JBS Can’t Escape Brazil Bond-Market Meltdown After BNDES Probe — Imagine the impact on the global food system if JBS went out of business …

JBS Can’t Escape Brazil Bond-Market Meltdown After BNDES Probe

Gerson Freitas Jr

Paula Sambo

December 13, 2015 — 7:00 PM MST Updated on December 14, 2015 — 8:09 AM MST

After dodging a rout in Brazilian bonds for much of the year, JBS SA has become a full-fledged participant in the selloff.

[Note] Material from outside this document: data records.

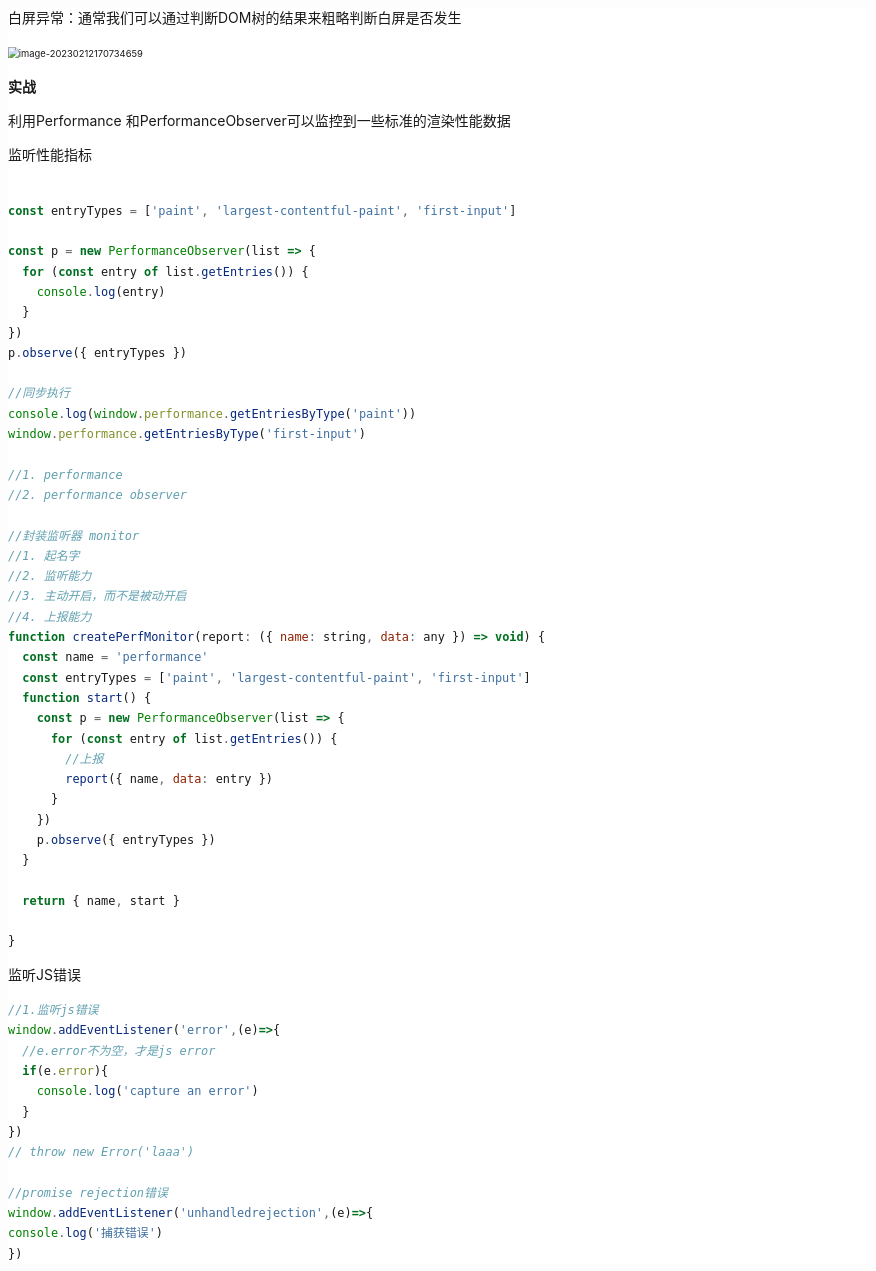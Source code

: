 白屏异常：通常我们可以通过判断DOM树的结果来粗略判断白屏是否发生

<img src="/Users/lijiayan/Library/Application Support/typora-user-images/image-20230212170734659.png" alt="image-20230212170734659" style="zoom:67%;" />

**实战**

利用Performance 和PerformanceObserver可以监控到一些标准的渲染性能数据

监听性能指标

```js

const entryTypes = ['paint', 'largest-contentful-paint', 'first-input']

const p = new PerformanceObserver(list => {
  for (const entry of list.getEntries()) {
    console.log(entry)
  }
})
p.observe({ entryTypes })

//同步执行
console.log(window.performance.getEntriesByType('paint'))
window.performance.getEntriesByType('first-input')

//1. performance
//2. performance observer

//封装监听器 monitor
//1. 起名字
//2. 监听能力
//3. 主动开启，而不是被动开启
//4. 上报能力
function createPerfMonitor(report: ({ name: string, data: any }) => void) {
  const name = 'performance'
  const entryTypes = ['paint', 'largest-contentful-paint', 'first-input']
  function start() {
    const p = new PerformanceObserver(list => {
      for (const entry of list.getEntries()) {
        //上报
        report({ name, data: entry })
      }
    })
    p.observe({ entryTypes })
  }

  return { name, start }

}
```

监听JS错误

```js
//1.监听js错误
window.addEventListener('error',(e)=>{
  //e.error不为空，才是js error
  if(e.error){
    console.log('capture an error')
  }
})
// throw new Error('laaa')

//promise rejection错误
window.addEventListener('unhandledrejection',(e)=>{
console.log('捕获错误')
})
```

The world’s largest meat producer has seen its $1 billion of notes due in 2020 plunge 11 percent to a record low since Nov. 25, when Brazil’s federal audit court said it found evidence the company received “special treatment” in capital injections from state-run development bank BNDES. JBS’s debt had returned 10.3 percent this year before the announcement. The return was the highest in Brazil’s corporate-bond market, which has been roiled by a graft scandal, recession and political crisis.

With the court saying it will broaden its investigation into the transactions, investors are concerned the Sao Paulo-based company will face penalties that could reduce profits and harm its credit ratings. As part of BNDES’s policy of supporting Brazilian multinationals it calls “national champions,” the bank has bought almost 6 billion reais ($1.5 billion) of JBS shares since 2007.

“It is worrisome,” Omar Zeolla, an analyst at Oppenheimer & Co., said from New York. “The company could be required to compensate the bank.”

The audit court, known as TCU, said in e-mailed documents on Nov. 25 that it found evidence BNDES lost 847.7 million reais in transactions to help JBS purchase companies in the U.S. The bank allegedly overpaid for the company’s shares and gave up a premium payment when JBS acquired Swift & Co. in 2007, the beef unit of Smithfield Foods Inc. in 2008 and Pilgrim’s Pride in 2009, the court said in the documents.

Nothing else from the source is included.